The ‘new normal’ entails strict sanitization and hygiene processes at all travel touch points. From the hospitality industry to transport services, there are guidelines laid down by different stakeholders to provide customers a safe environment and further boost their confidence to travel. Each destination is developing to be more digitalized to minimize human contact, and information is being conveyed through apps and reliable sources using technology letting consumers are well-informed regarding protocols for each destination.

“Tourism and Rural Development”

Regarding the World Tourism Day, it should be reminded that “Tourism and Rural Development” is selected as the motto of 2020 World Tourism  Day to encourage countries around the world to look to tourism to drive recovery in rural communities where the sector is a leading employer and economic pillar.
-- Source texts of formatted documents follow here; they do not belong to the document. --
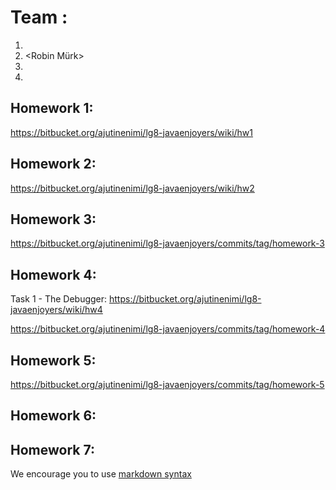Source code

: # Team <JavaEnyojers>:
1. <Marko Peedosk>
2. <Robin Mürk>
3. <Rasmus Mirma>
3. <Oliver Pikani>

## Homework 1:
https://bitbucket.org/ajutinenimi/lg8-javaenjoyers/wiki/hw1

## Homework 2:
https://bitbucket.org/ajutinenimi/lg8-javaenjoyers/wiki/hw2

## Homework 3:
https://bitbucket.org/ajutinenimi/lg8-javaenjoyers/commits/tag/homework-3

## Homework 4:
Task 1 - The Debugger: https://bitbucket.org/ajutinenimi/lg8-javaenjoyers/wiki/hw4

https://bitbucket.org/ajutinenimi/lg8-javaenjoyers/commits/tag/homework-4

## Homework 5:
https://bitbucket.org/ajutinenimi/lg8-javaenjoyers/commits/tag/homework-5

## Homework 6:
<Links to the solution>

## Homework 7:
<Links to the solution>

We encourage you to use [markdown syntax](https://confluence.atlassian.com/bitbucketserver/markdown-syntax-guide-776639995.html)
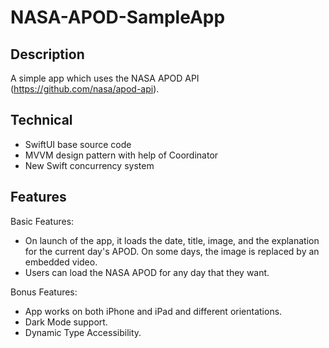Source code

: # NASA-APOD-SampleApp

## Description
A simple app which uses the NASA APOD API (https://github.com/nasa/apod-api).

## Technical 
- SwiftUI base source code<br>
- MVVM design pattern with help of Coordinator<br>
- New Swift concurrency system

## Features
Basic Features:<br>
- On launch of the app, it loads the date, title, image, and the explanation for the current day's APOD. On some days, the image is replaced by an embedded video.<br>
- Users can load the NASA APOD for any day that they want.<br>

Bonus Features:<br>
- App works on both iPhone and iPad and different orientations.<br>
- Dark Mode support.<br>
- Dynamic Type Accessibility.
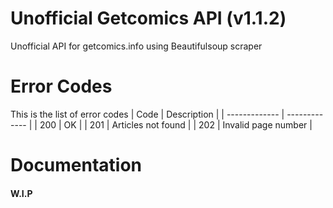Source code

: # Unofficial Getcomics API (v1.1.2)
Unofficial API for getcomics.info using Beautifulsoup scraper
<br>

# Error Codes
This is the list of error codes
| Code | Description |
| ------------- | ------------- |
| 200 | OK |
| 201 | Articles not found |
| 202 | Invalid page number |

# Documentation
#### W.I.P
Addressing the occasion, UNWTO Secretary-General Zurab Pololikashvili has said: “All around the world, tourism empowers rural communities, providing jobs and opportunity, most notably for women and youth. Tourism also enables rural communities to hold onto their unique cultural heritage and traditions, and the sector is vital for safeguarding habitat and endangered species. This World Tourism Day is a chance to recognize the role tourism plays outside of major cities and its ability to build a better future for all.”

Out of some 64,000 villages that are dotted across Iran, some 33,000 have been deserted and 25,000 villages are each inhabited by less than 20 households. Iranian officials hope to stop and possibly reverse rural-urban migration by mounting rural tourism and creating sustainable jobs for local communities. The Islamic Republic is considering tourism as a strong alternative for petrodollars.

Iran expects to reap a bonanza from its numerous tourist spots such as bazaars, museums, mosques, bridges, bathhouses, madrasas, mausoleums, churches, towers, and mansions, of which 24 being inscribed on the UNESCO World Heritage list. Under the 2025 Tourism Vision Plan, it aims to increase the number of tourist arrivals from 4.8 million in 2014 to 20 million in 2025.

Over the years reasons for travel have evolved, and it is an integral part of our life, allowing people to experience new cultures and traditions, discover new communities, places, rituals, lifestyles, and cuisines. Travel insiders are confident that the love and passion for sightseeing will reignite among people once again, setting a new path for the tourism industry.